According to the Padma Purāṇa, one of the eighteen main Purāṇas, there are four Vaishnava sampradāyas, which preserve the fruitful mantras: (Note: Quoted in Böhtlingk's Sanskrit-Sanskrit dictionary, entry Sampradāya.)

All mantras which have been given (to disciples) not in an authorised Sampradāya are fruitless. Therefore, in Kali Yuga, there will be four bona-fide Sampradāyas.

During the Kali Yuga these sampradāyas appear in the holy place of Jaganatha Puri, and purify the entire earth.

Each of them were inaugurated by a deity, who appointed heads to these lineages:

| Main Deity | Parampara lineage | Acharya | Primary Mathas | Linked sampradaya |
|---|---|---|---|---|
| Lakshmi Narayana | Sri Sampradaya | Ramanuja | Melukote, Srirangam, Vanamamalai, Tirukkurungudi, Kanchipuram, Ahobila, Parakala | Ramanandi Sampradaya |
| Vishnu | Madhva Sampradaya | Madhvacharya | Sri Krishna Matha, Madhva Mathas, Gaudiya Math, ISKCON | Gaudiya Vaishnavism |
| Rudra | Rudra Sampradaya | Viṣṇusvāmī/Vallabhacharya | Jagannath Ballava Math,Satua Baba Ashram | Pushtimarg sect |
| Four Kumāras | Kumara Sampradaya | Nimbarkacharya | Kathia Baba ka Sthaan, Nimbarkacharya Peeth, Ukhra Mahanta Asthal, Howrah Nimbarka Ashram, Tatiya Sthan Vrindavan | Haridasi tradition |

Other major Vaishnav sampradaya are:

- Swaminarayan Sampradaya, founded in 1801 by Swaminarayan
- Pranami Sampradaya
- Radha Vallabh Sampradaya
- Mahanam Sampraday
- Warkari tradition
- Haridasi tradition
- Manipuri Vaishnavism
- Samartha Sampradaya
- Bishnoi Sampradaya
- Matua Mahasangha

=== Shaiva sampradayas ===

There are three main Shaiva sampradayas known as "Kailasa Parampara" (Lineage from Kailash)- Nandinatha Sampradaya, Adinath Sampradaya and Meykanda Sampradaya.

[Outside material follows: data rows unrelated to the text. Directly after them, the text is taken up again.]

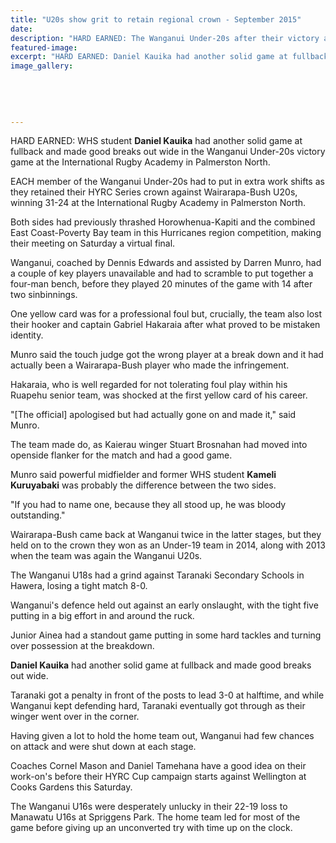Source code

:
 ```yaml
---
title: "U20s show grit to retain regional crown - September 2015"
date: 
description: "HARD EARNED: The Wanganui Under-20s after their victory at the International Rugby Academy in Palmerston North, Wanganui Chronicle article on 8/9/15..."
featured-image: 
excerpt: "HARD EARNED: Daniel Kauika had another solid game at fullback and made good breaks out wide in the Wanganui Under-20s victory game at the International Rugby Academy in Palmerston North."
image_gallery:
    
    
    
    
    
---
```


<p>HARD EARNED: WHS student <strong>Daniel Kauika</strong> had another solid game at fullback and made good breaks out wide in the Wanganui Under-20s victory game at the International Rugby Academy in Palmerston North.&nbsp;</p>
<p>EACH member of the Wanganui Under-20s had to put in extra work shifts as they retained their HYRC Series crown against Wairarapa-Bush U20s, winning 31-24 at the International Rugby Academy in Palmerston North.</p>
<p>Both sides had previously thrashed Horowhenua-Kapiti and the combined East Coast-Poverty Bay team in this Hurricanes region competition, making their meeting on Saturday a virtual final.</p>
<p>Wanganui, coached by Dennis Edwards and assisted by Darren Munro, had a couple of key players unavailable and had to scramble to put together a four-man bench, before they played 20 minutes of the game with 14 after two sinbinnings.</p>
<p>One yellow card was for a professional foul but, crucially, the team also lost their hooker and captain Gabriel Hakaraia after what proved to be mistaken identity.</p>
<p>Munro said the touch judge got the wrong player at a break down and it had actually been a Wairarapa-Bush player who made the infringement.</p>
<p>Hakaraia, who is well regarded for not tolerating foul play within his Ruapehu senior team, was shocked at the first yellow card of his career.</p>
<p>"[The official] apologised but had actually gone on and made it," said Munro.</p>
<p>The team made do, as Kaierau winger Stuart Brosnahan had moved into openside flanker for the match and had a good game.</p>
<p>Munro said powerful midfielder and former WHS student&nbsp;<strong>Kameli Kuruyabaki</strong> was probably the difference between the two sides.</p>
<p>"If you had to name one, because they all stood up, he was bloody outstanding."</p>
<p>Wairarapa-Bush came back at Wanganui twice in the latter stages, but they held on to the crown they won as an Under-19 team in 2014, along with 2013 when the team was again the Wanganui U20s.</p>
<p>The Wanganui U18s had a grind against Taranaki Secondary Schools in Hawera, losing a tight match 8-0.</p>
<p>Wanganui's defence held out against an early onslaught, with the tight five putting in a big effort in and around the ruck.</p>
<p>Junior Ainea had a standout game putting in some hard tackles and turning over possession at the breakdown.</p>
<p><strong>Daniel Kauika</strong> had another solid game at fullback and made good breaks out wide.</p>
<p>Taranaki got a penalty in front of the posts to lead 3-0 at halftime, and while Wanganui kept defending hard, Taranaki eventually got through as their winger went over in the corner.</p>
<p>Having given a lot to hold the home team out, Wanganui had few chances on attack and were shut down at each stage.</p>
<p>Coaches Cornel Mason and Daniel Tamehana have a good idea on their work-on's before their HYRC Cup campaign starts against Wellington at Cooks Gardens this Saturday.</p>
<p>The Wanganui U16s were desperately unlucky in their 22-19 loss to Manawatu U16s at Spriggens Park. The home team led for most of the game before giving up an unconverted try with time up on the clock.</p>

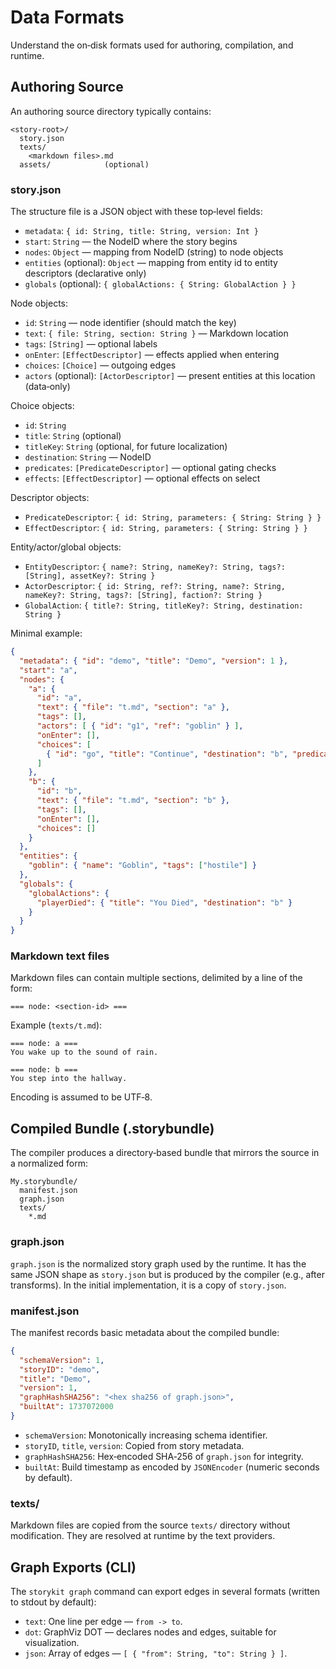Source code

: # Data Formats

Understand the on‑disk formats used for authoring, compilation, and runtime.

## Authoring Source

An authoring source directory typically contains:

```
<story-root>/
  story.json
  texts/
    <markdown files>.md
  assets/            (optional)
```

### story.json

The structure file is a JSON object with these top‑level fields:

- `metadata`: `{ id: String, title: String, version: Int }`
- `start`: `String` — the NodeID where the story begins
- `nodes`: `Object` — mapping from NodeID (string) to node objects
- `entities` (optional): `Object` — mapping from entity id to entity descriptors (declarative only)
- `globals` (optional): `{ globalActions: { String: GlobalAction } }`

Node objects:

- `id`: `String` — node identifier (should match the key)
- `text`: `{ file: String, section: String }` — Markdown location
- `tags`: `[String]` — optional labels
- `onEnter`: `[EffectDescriptor]` — effects applied when entering
- `choices`: `[Choice]` — outgoing edges
- `actors` (optional): `[ActorDescriptor]` — present entities at this location (data‑only)

Choice objects:

- `id`: `String`
- `title`: `String` (optional)
- `titleKey`: `String` (optional, for future localization)
- `destination`: `String` — NodeID
- `predicates`: `[PredicateDescriptor]` — optional gating checks
- `effects`: `[EffectDescriptor]` — optional effects on select

Descriptor objects:

- `PredicateDescriptor`: `{ id: String, parameters: { String: String } }`
- `EffectDescriptor`: `{ id: String, parameters: { String: String } }`

Entity/actor/global objects:

- `EntityDescriptor`: `{ name?: String, nameKey?: String, tags?: [String], assetKey?: String }`
- `ActorDescriptor`: `{ id: String, ref?: String, name?: String, nameKey?: String, tags?: [String], faction?: String }`
- `GlobalAction`: `{ title?: String, titleKey?: String, destination: String }`

Minimal example:

```json
{
  "metadata": { "id": "demo", "title": "Demo", "version": 1 },
  "start": "a",
  "nodes": {
    "a": {
      "id": "a",
      "text": { "file": "t.md", "section": "a" },
      "tags": [],
      "actors": [ { "id": "g1", "ref": "goblin" } ],
      "onEnter": [],
      "choices": [
        { "id": "go", "title": "Continue", "destination": "b", "predicates": [], "effects": [] }
      ]
    },
    "b": {
      "id": "b",
      "text": { "file": "t.md", "section": "b" },
      "tags": [],
      "onEnter": [],
      "choices": []
    }
  },
  "entities": {
    "goblin": { "name": "Goblin", "tags": ["hostile"] }
  },
  "globals": {
    "globalActions": {
      "playerDied": { "title": "You Died", "destination": "b" }
    }
  }
}
```

### Markdown text files

Markdown files can contain multiple sections, delimited by a line of the form:

```
=== node: <section-id> ===
```

Example (`texts/t.md`):

```
=== node: a ===
You wake up to the sound of rain.

=== node: b ===
You step into the hallway.
```

Encoding is assumed to be UTF‑8.

## Compiled Bundle (.storybundle)

The compiler produces a directory‑based bundle that mirrors the source in a normalized form:

```
My.storybundle/
  manifest.json
  graph.json
  texts/
    *.md
```

### graph.json

`graph.json` is the normalized story graph used by the runtime. It has the same JSON shape as `story.json` but is produced by the compiler (e.g., after transforms). In the initial implementation, it is a copy of `story.json`.

### manifest.json

The manifest records basic metadata about the compiled bundle:

```json
{
  "schemaVersion": 1,
  "storyID": "demo",
  "title": "Demo",
  "version": 1,
  "graphHashSHA256": "<hex sha256 of graph.json>",
  "builtAt": 1737072000
}
```

- `schemaVersion`: Monotonically increasing schema identifier.
- `storyID`, `title`, `version`: Copied from story metadata.
- `graphHashSHA256`: Hex‑encoded SHA‑256 of `graph.json` for integrity.
- `builtAt`: Build timestamp as encoded by `JSONEncoder` (numeric seconds by default).

### texts/

Markdown files are copied from the source `texts/` directory without modification. They are resolved at runtime by the text providers.

## Graph Exports (CLI)

The `storykit graph` command can export edges in several formats (written to stdout by default):

- `text`: One line per edge — `from -> to`.
- `dot`: GraphViz DOT — declares nodes and edges, suitable for visualization.
- `json`: Array of edges — `[ { "from": String, "to": String } ]`.
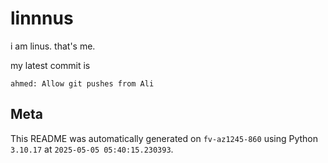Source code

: # linnnus

i am linus. that's me.

my latest commit is

```
ahmed: Allow git pushes from Ali
```

## Meta

This README was automatically generated on `fv-az1245-860` using Python
`3.10.17` at `2025-05-05 05:40:15.230393`.
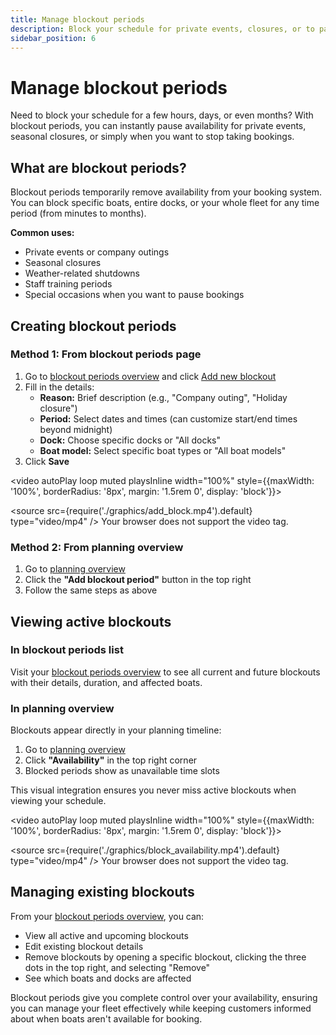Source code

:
 ```yaml
---
title: Manage blockout periods
description: Block your schedule for private events, closures, or to pause availability
sidebar_position: 6
---
```


# Manage blockout periods

Need to block your schedule for a few hours, days, or even months? With blockout periods, you can instantly pause availability for private events, seasonal closures, or simply when you want to stop taking bookings.

## What are blockout periods?

Blockout periods temporarily remove availability from your booking system. You can block specific boats, entire docks, or your whole fleet for any time period (from minutes to months).

**Common uses:**

- Private events or company outings
- Seasonal closures
- Weather-related shutdowns
- Staff training periods
- Special occasions when you want to pause bookings

## Creating blockout periods

### Method 1: From blockout periods page

1. Go to [blockout periods overview](https://dashboard.letsbook.app/blocks) and click [Add new blockout](https://dashboard.letsbook.app/blocks/new)
2. Fill in the details:
    - **Reason:** Brief description (e.g., "Company outing", "Holiday closure")
    - **Period:** Select dates and times (can customize start/end times beyond midnight)
    - **Dock:** Choose specific docks or "All docks"
    - **Boat model:** Select specific boat types or "All boat models"
3. Click **Save**

<video autoPlay loop muted playsInline width="100%" style={{maxWidth: '100%', borderRadius: '8px', margin: '1.5rem 0', display: 'block'}}>

  <source src={require('./graphics/add_block.mp4').default} type="video/mp4" />
  Your browser does not support the video tag.
</video>

### Method 2: From planning overview

1. Go to [planning overview](https://dashboard.letsbook.app/planning)
2. Click the **"Add blockout period"** button in the top right
3. Follow the same steps as above

## Viewing active blockouts

### In blockout periods list

Visit your [blockout periods overview](https://dashboard.letsbook.app/blocks) to see all current and future blockouts with their details, duration, and affected boats.

### In planning overview

Blockouts appear directly in your planning timeline:

1. Go to [planning overview](https://dashboard.letsbook.app/planning)
2. Click **"Availability"** in the top right corner
3. Blocked periods show as unavailable time slots

This visual integration ensures you never miss active blockouts when viewing your schedule.

<video autoPlay loop muted playsInline width="100%" style={{maxWidth: '100%', borderRadius: '8px', margin: '1.5rem 0', display: 'block'}}>

  <source src={require('./graphics/block_availability.mp4').default} type="video/mp4" />
  Your browser does not support the video tag.
</video>

## Managing existing blockouts

From your [blockout periods overview](https://dashboard.letsbook.app/blocks), you can:

- View all active and upcoming blockouts
- Edit existing blockout details
- Remove blockouts by opening a specific blockout, clicking the three dots in the top right, and selecting "Remove"
- See which boats and docks are affected

Blockout periods give you complete control over your availability, ensuring you can manage your fleet effectively while keeping customers informed about when boats aren't available for booking.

The Nandinatha Sampradaya traces its beginning to at least 200 BCE. Its founder and first known spiritual preceptor was the Maharshi Nandinatha. Nandinatha is said to have initiated eight disciples (Sanatkumar, Sanakar, Sanadanar, Sananthanar, Shivayogamuni, Patanjali, Vyaghrapada, and Tirumular) and sent them to various places to spread the teachings of non-dualistic Shaivism all over the world. Saiva Siddhanta Temple of Hawaii identifies itself as principle Matha or monestory of lineage. Spiritual lineage of the Nandinatha Sampradaya: Maharishi Nandinath→ Tirumular→→→ unknown→Kadaitswami→ Chellappaswami→ Siva Yogaswami→Sivaya Subramuniyaswami → Bodhinatha Veylanswami

Tamil Shaiva Siddhanta philosophy is known as the descendant from the teaching of Sanatkumara, one of the Kumaras. (Sanatkumara→Satyanjana Darshini→Paranjyoti Rishi→Meykandar.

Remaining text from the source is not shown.